[Dataset excerpts]
_____

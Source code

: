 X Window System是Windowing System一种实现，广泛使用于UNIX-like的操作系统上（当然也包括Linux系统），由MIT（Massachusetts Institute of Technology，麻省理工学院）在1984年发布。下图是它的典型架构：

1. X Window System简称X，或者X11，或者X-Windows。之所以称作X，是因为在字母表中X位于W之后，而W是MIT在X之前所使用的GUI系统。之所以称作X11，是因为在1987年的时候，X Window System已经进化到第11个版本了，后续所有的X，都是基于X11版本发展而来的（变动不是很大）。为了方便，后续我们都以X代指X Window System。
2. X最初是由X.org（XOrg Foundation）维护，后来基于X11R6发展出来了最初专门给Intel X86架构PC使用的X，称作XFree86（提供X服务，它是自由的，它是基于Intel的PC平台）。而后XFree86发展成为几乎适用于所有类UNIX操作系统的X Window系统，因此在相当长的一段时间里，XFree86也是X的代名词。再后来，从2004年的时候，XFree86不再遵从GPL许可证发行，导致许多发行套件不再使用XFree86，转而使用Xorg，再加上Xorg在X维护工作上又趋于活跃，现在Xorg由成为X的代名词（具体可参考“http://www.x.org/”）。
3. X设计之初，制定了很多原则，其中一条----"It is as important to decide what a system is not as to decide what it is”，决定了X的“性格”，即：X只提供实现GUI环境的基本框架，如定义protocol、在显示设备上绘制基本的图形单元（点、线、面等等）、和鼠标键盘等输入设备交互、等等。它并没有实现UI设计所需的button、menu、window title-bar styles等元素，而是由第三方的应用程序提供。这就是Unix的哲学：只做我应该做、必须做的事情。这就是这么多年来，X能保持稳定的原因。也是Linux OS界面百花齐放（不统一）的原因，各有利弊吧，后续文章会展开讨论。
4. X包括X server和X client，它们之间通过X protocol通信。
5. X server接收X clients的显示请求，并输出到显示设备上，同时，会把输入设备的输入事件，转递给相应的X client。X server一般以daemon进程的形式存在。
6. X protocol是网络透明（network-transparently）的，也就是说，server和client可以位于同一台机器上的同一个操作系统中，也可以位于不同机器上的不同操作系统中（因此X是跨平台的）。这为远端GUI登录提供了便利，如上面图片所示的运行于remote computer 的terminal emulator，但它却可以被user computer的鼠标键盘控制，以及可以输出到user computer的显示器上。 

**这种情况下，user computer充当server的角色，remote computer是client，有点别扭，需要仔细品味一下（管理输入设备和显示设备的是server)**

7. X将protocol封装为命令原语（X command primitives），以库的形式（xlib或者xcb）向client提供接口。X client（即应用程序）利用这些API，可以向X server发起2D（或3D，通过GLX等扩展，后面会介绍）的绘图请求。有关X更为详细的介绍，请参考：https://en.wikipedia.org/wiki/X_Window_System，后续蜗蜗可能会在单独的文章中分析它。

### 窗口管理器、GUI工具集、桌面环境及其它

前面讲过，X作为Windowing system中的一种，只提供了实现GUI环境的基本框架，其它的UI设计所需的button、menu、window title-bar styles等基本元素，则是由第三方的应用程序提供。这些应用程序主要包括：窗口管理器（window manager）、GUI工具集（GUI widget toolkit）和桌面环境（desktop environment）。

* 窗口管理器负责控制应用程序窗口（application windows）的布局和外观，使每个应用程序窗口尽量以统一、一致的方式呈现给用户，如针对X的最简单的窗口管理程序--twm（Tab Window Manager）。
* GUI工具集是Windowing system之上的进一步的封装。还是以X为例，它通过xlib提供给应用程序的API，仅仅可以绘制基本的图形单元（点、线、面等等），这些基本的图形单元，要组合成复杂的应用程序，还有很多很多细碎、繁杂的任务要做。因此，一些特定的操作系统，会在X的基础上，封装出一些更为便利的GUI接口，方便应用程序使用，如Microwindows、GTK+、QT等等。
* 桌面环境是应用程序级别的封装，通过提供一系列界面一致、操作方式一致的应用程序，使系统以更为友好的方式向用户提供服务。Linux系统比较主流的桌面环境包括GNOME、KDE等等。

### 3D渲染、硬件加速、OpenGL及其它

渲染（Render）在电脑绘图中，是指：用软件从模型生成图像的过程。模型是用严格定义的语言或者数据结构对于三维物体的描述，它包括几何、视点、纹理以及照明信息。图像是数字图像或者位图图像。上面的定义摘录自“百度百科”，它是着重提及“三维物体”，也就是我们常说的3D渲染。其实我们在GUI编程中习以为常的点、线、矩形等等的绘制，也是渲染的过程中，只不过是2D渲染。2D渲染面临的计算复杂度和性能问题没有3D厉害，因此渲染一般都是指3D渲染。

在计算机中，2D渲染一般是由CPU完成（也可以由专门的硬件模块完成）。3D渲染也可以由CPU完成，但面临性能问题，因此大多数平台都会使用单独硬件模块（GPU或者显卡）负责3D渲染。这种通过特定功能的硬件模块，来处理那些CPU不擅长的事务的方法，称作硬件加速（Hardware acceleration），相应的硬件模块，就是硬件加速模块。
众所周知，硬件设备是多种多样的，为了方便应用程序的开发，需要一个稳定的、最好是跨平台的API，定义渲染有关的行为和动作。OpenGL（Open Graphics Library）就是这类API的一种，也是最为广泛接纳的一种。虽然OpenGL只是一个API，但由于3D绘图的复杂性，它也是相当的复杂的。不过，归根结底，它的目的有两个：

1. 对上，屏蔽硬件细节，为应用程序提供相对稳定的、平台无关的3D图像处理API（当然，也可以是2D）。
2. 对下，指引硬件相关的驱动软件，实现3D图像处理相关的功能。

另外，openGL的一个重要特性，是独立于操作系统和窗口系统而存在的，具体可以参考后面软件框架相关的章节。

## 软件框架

_____

*Exercise description*:
Copy the records above exactly, beginning at the line that contains "### 3D渲染、硬件加速、OpenGL及其它" and stopping after the line that contains "在计算机中，2D渲染一般是由".

*Output for this exercise*:
### 3D渲染、硬件加速、OpenGL及其它

渲染（Render）在电脑绘图中，是指：用软件从模型生成图像的过程。模型是用严格定义的语言或者数据结构对于三维物体的描述，它包括几何、视点、纹理以及照明信息。图像是数字图像或者位图图像。上面的定义摘录自“百度百科”，它是着重提及“三维物体”，也就是我们常说的3D渲染。其实我们在GUI编程中习以为常的点、线、矩形等等的绘制，也是渲染的过程中，只不过是2D渲染。2D渲染面临的计算复杂度和性能问题没有3D厉害，因此渲染一般都是指3D渲染。

在计算机中，2D渲染一般是由CPU完成（也可以由专门的硬件模块完成）。3D渲染也可以由CPU完成，但面临性能问题，因此大多数平台都会使用单独硬件模块（GPU或者显卡）负责3D渲染。这种通过特定功能的硬件模块，来处理那些CPU不擅长的事务的方法，称作硬件加速（Hardware acceleration），相应的硬件模块，就是硬件加速模块。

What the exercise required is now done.